10. The majority of the Employment Tribunal have also reminded ourselves of principle 2 of the Ansar case 'If an objection of bias is made, it will be the duty of the chairman to consider the objection and exercise his judgment upon it. He would be as wrong to yield to a tenuous or frivolous objection as he would to ignore an objection of substance'. The majority of the Employment Tribunal conclude that the questions, comments and tone attributed to Mr Carter by the claimant, even if they were made in the way alleged did not give 'the appearance of a closed mind against a party on a matter which calls for decision by the tribunal when that party had not presented all its evidence relevant to the point or had the opportunity to address the Tribunal on that evidence', the circumstances in which the EAT said in the case of Peter Simper & Co Ltd v Cooke … the impression of bias could be given."
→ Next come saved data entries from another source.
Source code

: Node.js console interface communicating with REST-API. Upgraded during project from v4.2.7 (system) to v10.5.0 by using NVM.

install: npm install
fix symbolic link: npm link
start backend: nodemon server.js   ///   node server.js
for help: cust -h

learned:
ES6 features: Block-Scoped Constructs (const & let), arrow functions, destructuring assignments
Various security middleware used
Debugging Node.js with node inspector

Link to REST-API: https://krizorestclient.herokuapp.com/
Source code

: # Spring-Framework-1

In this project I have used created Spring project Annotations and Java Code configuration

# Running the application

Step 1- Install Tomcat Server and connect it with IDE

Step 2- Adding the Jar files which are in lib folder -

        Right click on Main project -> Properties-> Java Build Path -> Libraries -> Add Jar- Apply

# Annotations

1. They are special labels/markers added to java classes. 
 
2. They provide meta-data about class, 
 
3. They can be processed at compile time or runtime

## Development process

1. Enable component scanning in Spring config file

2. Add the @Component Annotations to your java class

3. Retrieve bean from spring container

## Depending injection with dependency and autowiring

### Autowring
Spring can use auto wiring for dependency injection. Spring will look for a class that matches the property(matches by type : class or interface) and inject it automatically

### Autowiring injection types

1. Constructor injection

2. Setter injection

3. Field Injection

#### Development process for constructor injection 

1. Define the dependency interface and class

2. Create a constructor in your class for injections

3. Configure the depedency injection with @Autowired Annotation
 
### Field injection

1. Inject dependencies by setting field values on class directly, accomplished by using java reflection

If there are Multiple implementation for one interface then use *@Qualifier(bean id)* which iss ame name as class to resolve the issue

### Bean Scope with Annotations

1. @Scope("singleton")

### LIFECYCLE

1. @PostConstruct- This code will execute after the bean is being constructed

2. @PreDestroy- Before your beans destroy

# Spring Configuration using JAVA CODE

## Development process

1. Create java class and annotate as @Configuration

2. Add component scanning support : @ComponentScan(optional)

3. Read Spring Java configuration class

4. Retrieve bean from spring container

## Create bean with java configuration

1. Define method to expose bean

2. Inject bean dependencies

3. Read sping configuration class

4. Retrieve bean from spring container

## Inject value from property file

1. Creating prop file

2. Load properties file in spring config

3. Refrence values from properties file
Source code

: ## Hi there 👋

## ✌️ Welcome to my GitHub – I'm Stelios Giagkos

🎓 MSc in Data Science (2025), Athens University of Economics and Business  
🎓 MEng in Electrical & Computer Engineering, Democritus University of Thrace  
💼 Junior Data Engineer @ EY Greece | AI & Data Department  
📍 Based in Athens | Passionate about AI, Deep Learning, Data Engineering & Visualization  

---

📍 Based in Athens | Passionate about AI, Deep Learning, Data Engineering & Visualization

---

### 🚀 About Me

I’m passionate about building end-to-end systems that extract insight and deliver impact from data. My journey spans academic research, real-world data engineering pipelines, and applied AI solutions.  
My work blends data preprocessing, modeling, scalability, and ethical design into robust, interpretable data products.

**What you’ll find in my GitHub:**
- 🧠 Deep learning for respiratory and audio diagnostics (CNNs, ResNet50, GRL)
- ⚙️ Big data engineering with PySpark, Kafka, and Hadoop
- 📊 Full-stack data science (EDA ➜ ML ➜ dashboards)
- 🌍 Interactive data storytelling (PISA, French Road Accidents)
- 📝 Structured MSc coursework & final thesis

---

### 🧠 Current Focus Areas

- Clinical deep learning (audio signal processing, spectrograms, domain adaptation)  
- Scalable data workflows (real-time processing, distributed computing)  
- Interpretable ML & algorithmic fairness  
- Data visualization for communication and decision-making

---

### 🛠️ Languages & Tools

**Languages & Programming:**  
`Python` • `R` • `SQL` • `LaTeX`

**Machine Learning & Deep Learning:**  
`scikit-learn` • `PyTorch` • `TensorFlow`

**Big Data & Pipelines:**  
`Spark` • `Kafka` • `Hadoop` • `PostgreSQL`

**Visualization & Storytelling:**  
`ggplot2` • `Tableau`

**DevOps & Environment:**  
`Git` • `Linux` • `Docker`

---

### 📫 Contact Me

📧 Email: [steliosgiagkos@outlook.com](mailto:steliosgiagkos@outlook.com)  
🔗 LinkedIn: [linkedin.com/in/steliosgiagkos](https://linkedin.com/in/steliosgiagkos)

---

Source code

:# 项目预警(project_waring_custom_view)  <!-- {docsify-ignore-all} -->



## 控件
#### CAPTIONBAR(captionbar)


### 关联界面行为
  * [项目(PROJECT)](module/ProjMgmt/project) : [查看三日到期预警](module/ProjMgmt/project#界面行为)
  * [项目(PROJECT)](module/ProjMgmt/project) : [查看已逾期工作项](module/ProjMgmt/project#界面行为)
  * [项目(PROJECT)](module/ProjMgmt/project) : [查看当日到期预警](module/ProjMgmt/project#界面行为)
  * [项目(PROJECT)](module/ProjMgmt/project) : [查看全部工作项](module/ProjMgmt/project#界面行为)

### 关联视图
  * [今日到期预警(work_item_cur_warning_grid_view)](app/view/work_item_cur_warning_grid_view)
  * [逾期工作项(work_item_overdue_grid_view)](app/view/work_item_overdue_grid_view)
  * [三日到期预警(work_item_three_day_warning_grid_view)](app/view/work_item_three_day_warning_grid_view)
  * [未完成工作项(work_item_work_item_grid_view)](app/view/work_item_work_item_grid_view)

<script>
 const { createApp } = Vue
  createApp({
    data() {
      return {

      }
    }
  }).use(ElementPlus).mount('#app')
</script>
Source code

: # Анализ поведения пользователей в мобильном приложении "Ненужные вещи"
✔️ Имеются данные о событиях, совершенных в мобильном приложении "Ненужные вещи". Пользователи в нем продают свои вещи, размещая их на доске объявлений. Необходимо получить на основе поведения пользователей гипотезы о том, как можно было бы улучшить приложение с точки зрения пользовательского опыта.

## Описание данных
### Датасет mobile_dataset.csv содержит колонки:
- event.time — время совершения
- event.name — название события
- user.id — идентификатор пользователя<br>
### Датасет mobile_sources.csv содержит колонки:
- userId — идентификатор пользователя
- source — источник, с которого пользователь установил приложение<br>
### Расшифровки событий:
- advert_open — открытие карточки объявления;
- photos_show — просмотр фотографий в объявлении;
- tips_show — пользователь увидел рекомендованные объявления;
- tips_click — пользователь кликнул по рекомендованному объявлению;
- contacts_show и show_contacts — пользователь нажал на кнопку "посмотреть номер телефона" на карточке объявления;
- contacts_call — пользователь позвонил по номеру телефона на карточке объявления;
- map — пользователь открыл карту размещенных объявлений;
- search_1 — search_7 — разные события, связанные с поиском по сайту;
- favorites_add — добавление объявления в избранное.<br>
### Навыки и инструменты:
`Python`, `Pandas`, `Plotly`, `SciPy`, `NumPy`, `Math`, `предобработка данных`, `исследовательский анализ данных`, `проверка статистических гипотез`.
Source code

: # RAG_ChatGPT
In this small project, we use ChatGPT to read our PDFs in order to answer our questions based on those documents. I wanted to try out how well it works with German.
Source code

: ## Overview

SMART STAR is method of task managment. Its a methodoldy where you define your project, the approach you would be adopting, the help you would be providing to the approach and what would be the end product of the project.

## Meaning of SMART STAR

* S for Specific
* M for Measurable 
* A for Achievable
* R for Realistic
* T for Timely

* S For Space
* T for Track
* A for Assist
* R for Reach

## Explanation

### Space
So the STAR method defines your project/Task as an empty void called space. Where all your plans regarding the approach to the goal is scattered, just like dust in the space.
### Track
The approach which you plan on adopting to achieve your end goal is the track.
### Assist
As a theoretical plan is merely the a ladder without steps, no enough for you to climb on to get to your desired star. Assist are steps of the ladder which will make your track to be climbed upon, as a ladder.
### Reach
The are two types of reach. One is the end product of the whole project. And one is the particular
  1. Faced with that material, it seems to me that unfortunately I have to make some kind of factual finding about what happened at the Tribunal in relation to Mr Carter's questioning. This is always a difficult task, and is particularly so with the evidence presented in this way.
  1. I note first the Claimant did not raise the question of Mr Carter's behaviour in an appeal. He only brought it up in 2013 when he was facing the costs application. I also observed in the course of the hearing that his evidence in the witness statement certainly could not be categorised as 100% reliable. At paragraph 21 he said:

"… I was not surprised to find myself characterised as irascible, unreasonable, ungrateful, disingenuous and so on [he is there referring to what is said in the Judgment] …"

I could not find, and I was not referred to, anything that justified him saying that he had been characterised in those ways.

  1. Two of the Employment Tribunal members, including the one allegedly responsible for the line of questioning objected to, say that they remember questions being posed but not in the way recalled by the Claimant. They say that the questions were posed firmly but not aggressively. They say that even if the questions were made in the way alleged, that did not give rise to an appearance or a closed mind. It seems to me that they are somewhat equivocal in those statements and at the very least do not seem to be expressly denying that Mr Carter made the remarks about not having to obey any of the rules and about the Claimant being "Mr Nice Guy".
  1. Mr Rao was simply not able, he said, to recall either whether such questions were asked or if so in what tone. It seems to me significant that Mr Rao was not prepared to say that what the Claimant said had happened had most certainly not happened.
  1. The Respondents, as I have already indicated, have said nothing as to what they recall having happened at the Tribunal.
  1. Taking all this material into account and notwithstanding the late stage at which he raised his complaints I find on balance that the Claimant's account at paragraphs 12 to 16 inclusive of his witness statement is an accurate and true account of what did happen at the Tribunal. Before saying any more about this, I will pass on to his other complaints.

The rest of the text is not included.